[Stored data entries]
....
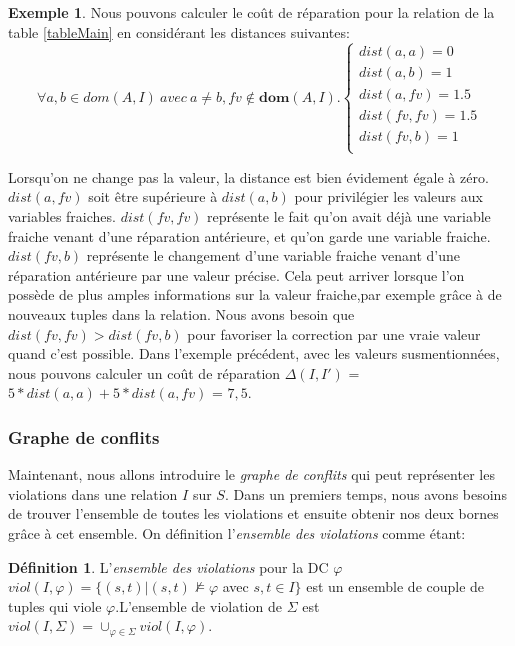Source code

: \documentclass[letterpaper, 12pt]{report}
\theoremstyle{definition}
\newtheorem{mydef}{Définition}
\newtheorem{myexample}{Exemple}
\newcommand{\dom}{\mathbf{dom}}
\begin{document}
\begin{myexample}
\label{exampleDist}
Nous pouvons calculer le coût de réparation pour la relation de la table \ref{tableMain} en considérant les distances suivantes:\\

$$
\forall a,b \in dom(A,I) \ avec \ a \neq b, fv \not\in\dom(A,I).
\left\{
	\begin{array}{ll}
	   dist(a,a)=0\\
	   dist(a,b)=1\\
	   dist(a,fv)=1.5\\
	   dist(fv,fv)=1.5\\
	   dist(fv,b)=1\\
	\end{array}
\right.
$$

Lorsqu'on ne change pas la valeur, la distance est bien évidement égale à zéro. $dist(a,fv)$ soit être supérieure à $dist(a,b)$ pour privilégier les valeurs aux variables fraiches. $dist(fv,fv)$ représente le fait qu'on avait déjà une variable fraiche venant d'une réparation antérieure, et qu'on garde une variable fraiche. $dist(fv,b)$ représente le changement d'une variable fraiche venant d'une réparation antérieure par une valeur précise. Cela peut arriver lorsque l'on possède de plus amples informations sur la valeur fraiche,par exemple grâce à de nouveaux tuples dans la relation. Nous avons besoin que $dist(fv,fv) > dist(fv,b)$ pour favoriser la correction par une vraie valeur quand c'est possible. Dans l'exemple précédent, avec les valeurs susmentionnées, nous pouvons calculer un coût de réparation $\Delta(I,I')$ =$5*dist(a,a) + 5*dist(a,fv)$ = $7,5$.
\end {myexample}


\subsubsection{Graphe de conflits}

Maintenant, nous allons introduire le \emph{graphe de conflits} qui peut représenter les violations dans une relation $I$ sur $S$. Dans un premiers temps, nous avons besoins de trouver l'ensemble de toutes les violations et ensuite obtenir nos deux bornes grâce à cet ensemble. On définition l'\emph{ensemble des violations} comme étant: \cite{main}

\begin{mydef}
 L'\emph{ensemble des violations} pour la DC $\varphi$ $viol(I,\varphi) = \{ (s,t) | (s,t) \not\models \varphi $ avec $ s,t \in I \}$ est un ensemble de couple de tuples qui viole $\varphi$.L'ensemble de violation de $\Sigma$ est $viol(I,\Sigma) = \cup_{\varphi \in \Sigma}viol(I,\varphi)$. 
\end{mydef}
\end{document}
....
Exercise objective:
The result should be every line that contains "begin", copied from the entries.

Exercise response:
\begin{document}
\begin{myexample}
	\begin{array}{ll}
\begin{mydef}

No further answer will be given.